İstanbul Üniversitesi (İÜ) Psikiyatri Anabilim Dalı Öğretim üyesi Prof. Dr. Şahika Yüksel, Türkiye'deki politik şiddet, işkence ve asker intiharlarını değerlendirdi. Yüksel'e göre, asker intiharlarını önlemek için GATA bünyesinden kurulan askeri psikiyatri bilim dalı sorularına ulaşabilir ve gerekli önlemleri alabilir.  

Prof. Dr. Şahika Yüksel, İstanbul Üniversitesi  Psikiyatri Anabilim Dalı öğretim üyesi. Türkiye Psikiyatri Derneği’nin eski başkanı, Kadın Ruh Sağlığı Çalışma Birimi Koordinatörü. Mor Çatı Kadın Sığınağı Vakfı’nın kurucularından, Cinsel Eğitim Tedavi ve Araştırma Derneğinin onur kurulu üyesi.


Prof. Dr. Şahika Yüksel, Milliyet'ten Zeynep Miraç’ın sorularını yanıtladı. Milliyet'te 'Askeri Psikiyatri Dalı doğru adım' başlığıyla (24 Aralık 2012) başlığıyla yayımlanan söyleşinin bir bölümü şöyle:

 

İşkence durmuyor, dört nala sürüyor

 

* Bugünkü işkence profili nasıl?

- İşkence geçmişte değil. Bugün devam ediyor. İşkence hala var. Ancak İnsan Hakları Vakfı’nın raporlarına bakacak olursak 2012’de işkencelerde bazı farklar görüyoruz. Hapishanelerdeki işkence sayısı düştü. Çünkü mahpus sayısı düştü. Gerçi giderek artıyor. Ama gözaltında, sokakta veya karakoldaki işkence sayılarında müthiş bir artış var.

* Bu yaşananları sormamanın, unutmanın, halının altına süpürmenin karşılığı ne?

- Bir kere öyle bir mesaj veriliyor: Susarsan, konuşmazsan, unutursan rahat edersin. Aileye dokunma, hapishanede, gözaltında kötü muameleden sorumlulara dokunma. Yoksa canını yakarım. Şunu eklemeliyim. Polis orantısız güç kullanıyor derken tek tek polisler değil, onlara bu izni veren yetkililer sorumludur.

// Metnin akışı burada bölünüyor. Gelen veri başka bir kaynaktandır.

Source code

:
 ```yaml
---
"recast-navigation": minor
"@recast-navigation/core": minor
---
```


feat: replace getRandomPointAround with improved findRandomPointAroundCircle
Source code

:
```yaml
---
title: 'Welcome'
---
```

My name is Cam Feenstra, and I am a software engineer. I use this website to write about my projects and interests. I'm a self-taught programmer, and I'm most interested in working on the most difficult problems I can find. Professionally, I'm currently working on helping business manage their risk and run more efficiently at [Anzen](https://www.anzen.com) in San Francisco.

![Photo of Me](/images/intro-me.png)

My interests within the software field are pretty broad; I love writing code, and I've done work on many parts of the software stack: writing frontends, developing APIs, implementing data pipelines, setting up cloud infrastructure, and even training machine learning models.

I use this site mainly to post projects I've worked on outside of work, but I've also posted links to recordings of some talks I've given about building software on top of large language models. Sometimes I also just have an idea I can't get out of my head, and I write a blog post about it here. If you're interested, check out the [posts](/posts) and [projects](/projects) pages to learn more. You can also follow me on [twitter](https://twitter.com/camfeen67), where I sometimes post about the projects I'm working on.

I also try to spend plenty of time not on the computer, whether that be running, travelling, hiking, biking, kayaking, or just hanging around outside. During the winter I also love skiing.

* Susup da rahat etmek mümkün mü?

- Bir kişi, diyelim ki çocukluk çağında cinsel istismara maruz kalmış. Bunu unutabiliyor. Ama sıklıkla etkileri yıllarca sürebilir. 20-30 yıl sonra bize çeşitli hastalıklarla başvurabiliyor. Toplumsal travmaların olduğu yerlerde kişiler unuttuklarını hatırlayıp, yeniden gözden geçirip, işleyip yerleştirmedikleri, onları yenme yollarını geliştirmedikleri takdirde, o toplumların ruh sağlığının çok sorunlu olması beklenir. Kişilerarası işbirliği ve güven bozulur.

* Tam bir yıldır Uludere gerçeğiyle yaşıyoruz. Bu bize ne yapıyor?

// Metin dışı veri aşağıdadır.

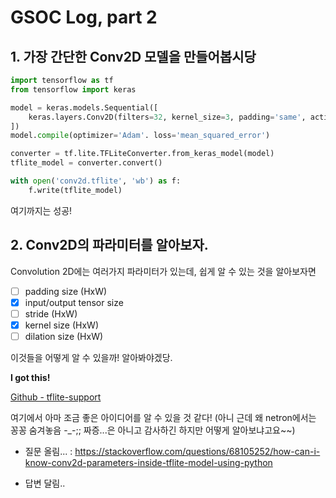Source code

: 
# GSOC Log, part 2

## 1. 가장 간단한 Conv2D 모델을 만들어봅시당

```python
import tensorflow as tf
from tensorflow import keras

model = keras.models.Sequential([
    keras.layers.Conv2D(filters=32, kernel_size=3, padding='same', activation='relu', input_shape=(112, 112, 3))
])
model.compile(optimizer='Adam'. loss='mean_squared_error')

converter = tf.lite.TFLiteConverter.from_keras_model(model)
tflite_model = converter.convert()

with open('conv2d.tflite', 'wb') as f:
    f.write(tflite_model) 
```

여기까지는 성공! 

## 2. Conv2D의 파라미터를 알아보자.

Convolution 2D에는 여러가지 파라미터가 있는데, 쉽게 알 수 있는 것을 알아보자면

- [ ] padding size (HxW)
- [x] input/output tensor size
- [ ] stride (HxW)
- [x] kernel size (HxW)
- [ ] dilation size (HxW)

이것들을 어떻게 알 수 있을까! 알아봐야겠당.

**I got this!**

[Github - tflite-support](https://github.com/tensorflow/tflite-support)

여기에서 아마 조금 좋은 아이디어를 알 수 있을 것 같다!
(아니 근데 왜 netron에서는 꽁꽁 숨겨놓음 -_-;; 짜증...은 아니고 감사하긴 하지만 어떻게 알아보냐고요~~)

- 질문 올림... : <https://stackoverflow.com/questions/68105252/how-can-i-know-conv2d-parameters-inside-tflite-model-using-python>

- 답변 달림..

“Bazı çocuklar ölebilir”. “Devlet büyüklerimiz bir hata yaparsa fazla konuşmayalım, susalım”. “Kol kırılır, yen içinde kalır”. İşte bunları öğretiyor bu süreç. Ama Roboski’yi hiç kimsenin unutması mümkün değil. Bugün Türkiye’de 15 yaşını geçmiş olan ve gazete okuyan herkesin yaşamı boyunca bu olayı unutması mümkün değil. Belki çözüm getirmeyecek, tedbir almayacak ama bu olayı bilmiyorum diyemez. Yok saymanın utancını doğrudan değilse bile dolaylı olarak taşıyacaktır.

Anlaması zor ama üzerinin kapatılması gerektiğini düşünenler de var, çünkü onlara göre Roboskililerin ölmesi önemli değil. Onlar bunu açıkça savunamaz. Ama suç üstü yakalanmanın kaygılarını duyacaklar.

* Uludere bizim zihnimizde hangi yaraya karşılık geliyor?

- Yüzyıllardır kardeşçe yaşamıştık demenin sahteliğini yüzümüze vurdu. Madem öyleydi, niye şimdi onlar kardeşimiz değil? Ölümleri çok ucuza kapatıyoruz. Ama ölümler ucuza kapatılamaz.

 

'GATA tez yaptı, askeri sır deyip sakladı'

 

* Zihnimizi kurcalayanlardan biri de asker intiharları. O askerler bize ne anlatmak istiyorlar?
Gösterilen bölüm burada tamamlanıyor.